I'd never make that argument. But I would say that  a mic'd soloist playing with great tone can bring just as much to the table as a screamer of old. I was against electronics when they came out, and I still dislike a lot of what's done with them (thunderous goo, out-of-place obviously artificial sound effects) but they have improved some things.

My comments were geared more to the overall level of musicianship and the difficulty of the books. In the 80's corps were still relying somewhat on membership from their geographic region. Sure, some power corps would attract members who they would help find a place to stay and a job so that they could march, but mostly you had to live in driving distance. Now kids fly in from every corner of the country to try out and that's had a big impact. The number of college music majors on the field is way up.

A) Playing a trumpet solo utilizing the advances in technology certainly can create a different sound than just accoustic. And it would be great to hear someone in DCI who can play like Miles Davis doing just that. However, the quantizing autotune so-called corrective enhancement used in the industry today is nothing more than lazy cheating by sound engineers. And DCI will go more and more in that quantizing direction; mark my words. As for the great accoustic players who can produce sound like Maynard and Doc, they are no longer allowed to shine in DCI. The academic snobbery, yes I said it, who have infiltrated DCI hates, despises, the idea of FFF sound in the stratosphere; they call it vulgar.

B) The '94, that's over 24 years ago, BD brass/perc book is mere water compared to the writing today in the second decade of the 21st century. Hmmmm... Wow, that is interesting to know.

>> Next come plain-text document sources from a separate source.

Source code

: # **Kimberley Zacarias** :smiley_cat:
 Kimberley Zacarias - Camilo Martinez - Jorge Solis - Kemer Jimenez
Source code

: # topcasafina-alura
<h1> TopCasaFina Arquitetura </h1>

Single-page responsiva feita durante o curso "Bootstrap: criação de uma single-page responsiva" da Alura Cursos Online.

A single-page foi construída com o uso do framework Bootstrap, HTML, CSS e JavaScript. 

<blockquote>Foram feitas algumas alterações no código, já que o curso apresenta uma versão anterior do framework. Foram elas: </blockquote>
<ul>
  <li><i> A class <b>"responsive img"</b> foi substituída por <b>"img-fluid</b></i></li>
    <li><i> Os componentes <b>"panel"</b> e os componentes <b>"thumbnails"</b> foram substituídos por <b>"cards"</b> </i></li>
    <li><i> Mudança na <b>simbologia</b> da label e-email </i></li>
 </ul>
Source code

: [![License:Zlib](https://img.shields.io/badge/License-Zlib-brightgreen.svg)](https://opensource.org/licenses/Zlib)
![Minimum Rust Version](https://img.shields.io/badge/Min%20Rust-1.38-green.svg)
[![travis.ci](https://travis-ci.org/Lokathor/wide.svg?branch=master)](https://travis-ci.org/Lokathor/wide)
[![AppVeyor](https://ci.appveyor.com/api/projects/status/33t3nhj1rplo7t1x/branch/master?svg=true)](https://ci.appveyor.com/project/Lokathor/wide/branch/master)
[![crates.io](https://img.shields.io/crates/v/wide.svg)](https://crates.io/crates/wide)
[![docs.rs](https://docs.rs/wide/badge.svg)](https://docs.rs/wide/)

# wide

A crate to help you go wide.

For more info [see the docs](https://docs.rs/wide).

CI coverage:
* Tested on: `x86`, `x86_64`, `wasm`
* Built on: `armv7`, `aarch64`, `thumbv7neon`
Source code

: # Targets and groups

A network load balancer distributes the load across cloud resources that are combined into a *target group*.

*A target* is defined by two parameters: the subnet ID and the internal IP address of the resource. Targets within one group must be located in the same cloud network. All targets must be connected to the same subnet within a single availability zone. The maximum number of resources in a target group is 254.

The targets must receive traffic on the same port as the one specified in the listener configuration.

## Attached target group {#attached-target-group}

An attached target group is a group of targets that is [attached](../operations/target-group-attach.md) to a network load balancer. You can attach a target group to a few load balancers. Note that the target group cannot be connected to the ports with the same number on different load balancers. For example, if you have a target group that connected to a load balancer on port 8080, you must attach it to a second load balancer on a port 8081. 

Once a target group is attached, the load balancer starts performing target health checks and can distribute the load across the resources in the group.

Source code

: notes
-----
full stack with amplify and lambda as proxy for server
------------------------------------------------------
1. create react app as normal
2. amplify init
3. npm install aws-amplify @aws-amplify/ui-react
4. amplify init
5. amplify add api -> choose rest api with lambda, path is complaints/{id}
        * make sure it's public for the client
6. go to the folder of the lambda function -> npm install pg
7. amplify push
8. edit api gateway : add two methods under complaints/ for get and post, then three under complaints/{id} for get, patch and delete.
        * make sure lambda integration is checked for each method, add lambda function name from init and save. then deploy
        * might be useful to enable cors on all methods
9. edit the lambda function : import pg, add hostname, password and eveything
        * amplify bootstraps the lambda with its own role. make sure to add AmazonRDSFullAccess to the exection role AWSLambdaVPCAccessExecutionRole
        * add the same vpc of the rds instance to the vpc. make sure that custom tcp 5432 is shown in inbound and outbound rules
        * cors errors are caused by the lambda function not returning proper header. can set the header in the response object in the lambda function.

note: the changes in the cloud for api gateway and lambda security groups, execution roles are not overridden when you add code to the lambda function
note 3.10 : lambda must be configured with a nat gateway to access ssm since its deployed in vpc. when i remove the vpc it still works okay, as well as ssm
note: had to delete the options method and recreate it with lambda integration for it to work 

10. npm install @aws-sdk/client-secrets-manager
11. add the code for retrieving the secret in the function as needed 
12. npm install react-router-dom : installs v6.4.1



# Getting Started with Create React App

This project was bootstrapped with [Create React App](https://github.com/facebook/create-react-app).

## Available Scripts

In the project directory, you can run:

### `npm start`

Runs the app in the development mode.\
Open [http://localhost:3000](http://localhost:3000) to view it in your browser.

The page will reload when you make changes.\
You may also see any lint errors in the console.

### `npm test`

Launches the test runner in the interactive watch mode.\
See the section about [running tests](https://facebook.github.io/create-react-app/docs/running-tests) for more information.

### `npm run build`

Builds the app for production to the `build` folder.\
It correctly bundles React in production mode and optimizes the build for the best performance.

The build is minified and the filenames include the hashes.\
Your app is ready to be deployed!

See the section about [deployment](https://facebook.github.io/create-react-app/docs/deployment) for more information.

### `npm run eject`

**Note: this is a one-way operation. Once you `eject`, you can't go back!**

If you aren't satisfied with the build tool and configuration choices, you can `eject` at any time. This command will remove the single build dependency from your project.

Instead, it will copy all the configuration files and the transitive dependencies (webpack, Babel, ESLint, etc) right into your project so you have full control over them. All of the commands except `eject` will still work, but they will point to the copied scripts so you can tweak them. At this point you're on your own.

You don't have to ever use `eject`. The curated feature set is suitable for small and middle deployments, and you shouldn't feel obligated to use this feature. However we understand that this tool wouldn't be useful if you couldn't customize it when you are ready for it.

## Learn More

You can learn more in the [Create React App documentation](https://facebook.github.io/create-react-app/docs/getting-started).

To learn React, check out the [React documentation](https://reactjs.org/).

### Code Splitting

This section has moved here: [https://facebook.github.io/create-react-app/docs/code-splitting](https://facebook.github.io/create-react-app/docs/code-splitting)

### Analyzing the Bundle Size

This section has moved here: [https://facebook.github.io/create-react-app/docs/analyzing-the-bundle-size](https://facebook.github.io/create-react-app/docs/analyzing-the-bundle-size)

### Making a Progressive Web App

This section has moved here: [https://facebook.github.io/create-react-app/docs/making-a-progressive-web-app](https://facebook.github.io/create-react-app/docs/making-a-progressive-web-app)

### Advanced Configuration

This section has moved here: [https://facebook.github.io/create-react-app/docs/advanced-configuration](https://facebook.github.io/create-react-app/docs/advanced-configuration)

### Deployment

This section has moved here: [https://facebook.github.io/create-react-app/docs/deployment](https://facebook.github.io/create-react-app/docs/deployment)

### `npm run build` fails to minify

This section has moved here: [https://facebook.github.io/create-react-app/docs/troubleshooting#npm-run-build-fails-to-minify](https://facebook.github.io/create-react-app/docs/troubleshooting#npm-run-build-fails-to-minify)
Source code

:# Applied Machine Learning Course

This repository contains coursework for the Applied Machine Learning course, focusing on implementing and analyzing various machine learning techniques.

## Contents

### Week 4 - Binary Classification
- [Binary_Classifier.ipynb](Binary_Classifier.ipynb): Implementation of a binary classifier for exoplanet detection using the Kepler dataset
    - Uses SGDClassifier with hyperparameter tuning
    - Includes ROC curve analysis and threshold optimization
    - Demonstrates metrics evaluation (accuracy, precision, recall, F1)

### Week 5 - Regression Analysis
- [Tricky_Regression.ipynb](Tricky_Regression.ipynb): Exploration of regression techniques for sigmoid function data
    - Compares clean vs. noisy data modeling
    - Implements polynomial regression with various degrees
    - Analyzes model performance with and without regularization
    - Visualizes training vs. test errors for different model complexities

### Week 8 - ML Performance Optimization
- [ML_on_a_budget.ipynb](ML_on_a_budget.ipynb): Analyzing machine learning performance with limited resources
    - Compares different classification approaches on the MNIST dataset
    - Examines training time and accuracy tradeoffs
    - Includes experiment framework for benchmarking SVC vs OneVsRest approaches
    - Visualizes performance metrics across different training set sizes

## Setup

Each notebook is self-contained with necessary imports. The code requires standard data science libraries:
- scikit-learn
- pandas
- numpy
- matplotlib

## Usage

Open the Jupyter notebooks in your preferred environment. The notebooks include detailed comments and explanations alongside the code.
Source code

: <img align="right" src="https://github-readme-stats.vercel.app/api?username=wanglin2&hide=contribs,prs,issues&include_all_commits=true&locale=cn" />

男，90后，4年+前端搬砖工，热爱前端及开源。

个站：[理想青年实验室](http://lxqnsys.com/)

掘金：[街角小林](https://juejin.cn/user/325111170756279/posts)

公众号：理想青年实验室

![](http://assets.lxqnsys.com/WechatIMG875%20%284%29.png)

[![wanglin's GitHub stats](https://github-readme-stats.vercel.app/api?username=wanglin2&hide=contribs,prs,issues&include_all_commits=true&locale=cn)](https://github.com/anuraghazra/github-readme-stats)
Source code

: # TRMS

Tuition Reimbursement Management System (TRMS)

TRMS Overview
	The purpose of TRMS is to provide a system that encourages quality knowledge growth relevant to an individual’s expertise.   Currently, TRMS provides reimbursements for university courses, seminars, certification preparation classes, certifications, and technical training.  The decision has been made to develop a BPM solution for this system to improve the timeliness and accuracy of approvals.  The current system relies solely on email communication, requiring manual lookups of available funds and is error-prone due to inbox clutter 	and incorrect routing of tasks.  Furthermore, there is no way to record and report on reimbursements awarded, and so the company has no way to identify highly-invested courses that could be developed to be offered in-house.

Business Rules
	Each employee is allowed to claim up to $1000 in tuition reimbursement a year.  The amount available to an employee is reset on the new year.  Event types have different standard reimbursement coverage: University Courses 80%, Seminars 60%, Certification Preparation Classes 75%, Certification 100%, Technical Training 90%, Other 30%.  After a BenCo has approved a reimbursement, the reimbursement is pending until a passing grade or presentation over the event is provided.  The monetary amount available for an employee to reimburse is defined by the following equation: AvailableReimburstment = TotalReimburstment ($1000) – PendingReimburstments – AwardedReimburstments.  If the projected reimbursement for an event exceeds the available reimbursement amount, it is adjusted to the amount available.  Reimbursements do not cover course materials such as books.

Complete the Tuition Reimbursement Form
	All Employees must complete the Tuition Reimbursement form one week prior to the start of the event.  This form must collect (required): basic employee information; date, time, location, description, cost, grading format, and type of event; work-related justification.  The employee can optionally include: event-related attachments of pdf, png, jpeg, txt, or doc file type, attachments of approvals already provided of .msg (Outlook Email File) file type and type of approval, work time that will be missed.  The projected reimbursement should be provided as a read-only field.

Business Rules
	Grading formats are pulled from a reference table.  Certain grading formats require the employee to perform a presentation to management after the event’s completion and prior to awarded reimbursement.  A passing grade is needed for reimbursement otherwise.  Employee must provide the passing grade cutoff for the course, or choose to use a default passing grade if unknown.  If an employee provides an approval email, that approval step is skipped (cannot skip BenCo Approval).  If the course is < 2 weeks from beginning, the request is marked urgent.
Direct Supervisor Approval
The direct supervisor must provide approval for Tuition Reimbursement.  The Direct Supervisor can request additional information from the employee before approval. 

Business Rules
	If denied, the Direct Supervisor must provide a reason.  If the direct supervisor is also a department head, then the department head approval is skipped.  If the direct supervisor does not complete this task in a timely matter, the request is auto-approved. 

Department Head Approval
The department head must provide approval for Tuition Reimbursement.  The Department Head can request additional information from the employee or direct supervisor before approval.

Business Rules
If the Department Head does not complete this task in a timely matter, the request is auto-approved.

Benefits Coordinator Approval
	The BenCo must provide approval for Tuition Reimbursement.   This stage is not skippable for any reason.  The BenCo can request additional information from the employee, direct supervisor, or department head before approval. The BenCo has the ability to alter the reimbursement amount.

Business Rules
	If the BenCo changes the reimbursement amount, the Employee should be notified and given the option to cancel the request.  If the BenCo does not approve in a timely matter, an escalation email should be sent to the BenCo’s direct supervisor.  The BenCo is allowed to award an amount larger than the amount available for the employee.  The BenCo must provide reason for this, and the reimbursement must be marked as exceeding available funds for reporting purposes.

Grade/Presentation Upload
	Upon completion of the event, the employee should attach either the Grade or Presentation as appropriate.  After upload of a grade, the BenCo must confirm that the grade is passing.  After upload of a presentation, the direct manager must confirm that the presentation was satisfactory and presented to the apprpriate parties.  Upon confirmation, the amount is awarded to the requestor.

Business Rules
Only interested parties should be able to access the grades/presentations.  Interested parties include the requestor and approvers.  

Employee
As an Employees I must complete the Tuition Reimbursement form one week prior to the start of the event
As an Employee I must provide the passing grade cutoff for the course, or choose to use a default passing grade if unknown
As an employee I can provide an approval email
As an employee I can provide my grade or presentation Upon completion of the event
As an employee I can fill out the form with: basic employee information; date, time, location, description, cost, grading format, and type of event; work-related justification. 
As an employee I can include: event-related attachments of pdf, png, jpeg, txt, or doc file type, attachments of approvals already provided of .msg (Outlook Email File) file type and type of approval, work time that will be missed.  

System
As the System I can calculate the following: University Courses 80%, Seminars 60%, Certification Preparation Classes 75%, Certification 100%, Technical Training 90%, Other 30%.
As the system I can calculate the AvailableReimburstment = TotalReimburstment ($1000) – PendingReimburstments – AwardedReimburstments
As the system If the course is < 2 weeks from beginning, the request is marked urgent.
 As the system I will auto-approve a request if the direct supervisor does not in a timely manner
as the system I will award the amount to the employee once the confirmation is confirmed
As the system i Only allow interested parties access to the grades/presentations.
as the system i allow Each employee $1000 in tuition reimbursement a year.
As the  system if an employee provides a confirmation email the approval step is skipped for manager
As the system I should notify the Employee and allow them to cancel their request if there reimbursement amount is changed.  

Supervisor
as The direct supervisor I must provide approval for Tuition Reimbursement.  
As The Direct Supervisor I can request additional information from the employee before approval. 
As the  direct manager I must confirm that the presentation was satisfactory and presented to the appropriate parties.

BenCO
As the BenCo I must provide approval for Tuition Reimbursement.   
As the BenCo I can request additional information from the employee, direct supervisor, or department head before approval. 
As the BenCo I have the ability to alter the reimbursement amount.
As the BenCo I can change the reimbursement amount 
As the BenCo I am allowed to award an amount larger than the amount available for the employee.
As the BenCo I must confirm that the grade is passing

C) There were just as many great individual players back in the day as there are today; they were just spread out amongst way, way more corps. Great pro musicians of today even came out of corps like River City Railmen. Take a look at the results from I&E back when it was a prestigious event and forty plus or so entrants per category was the norm. Yes players from SCV, Regiment, BD, Scouts were at the top. But individuals from Marion Cadets and General Butler were also making it into the top three if not winning at their solos. The difference in DCI today is that many times a great player has no corps close to perform and be the star with; the touring costs and other costs have killed them, so the great players now fly to the few corps which remain. That in turn produces corps today which end up with higher concentration of steller players, and granted, more depth in the third parts.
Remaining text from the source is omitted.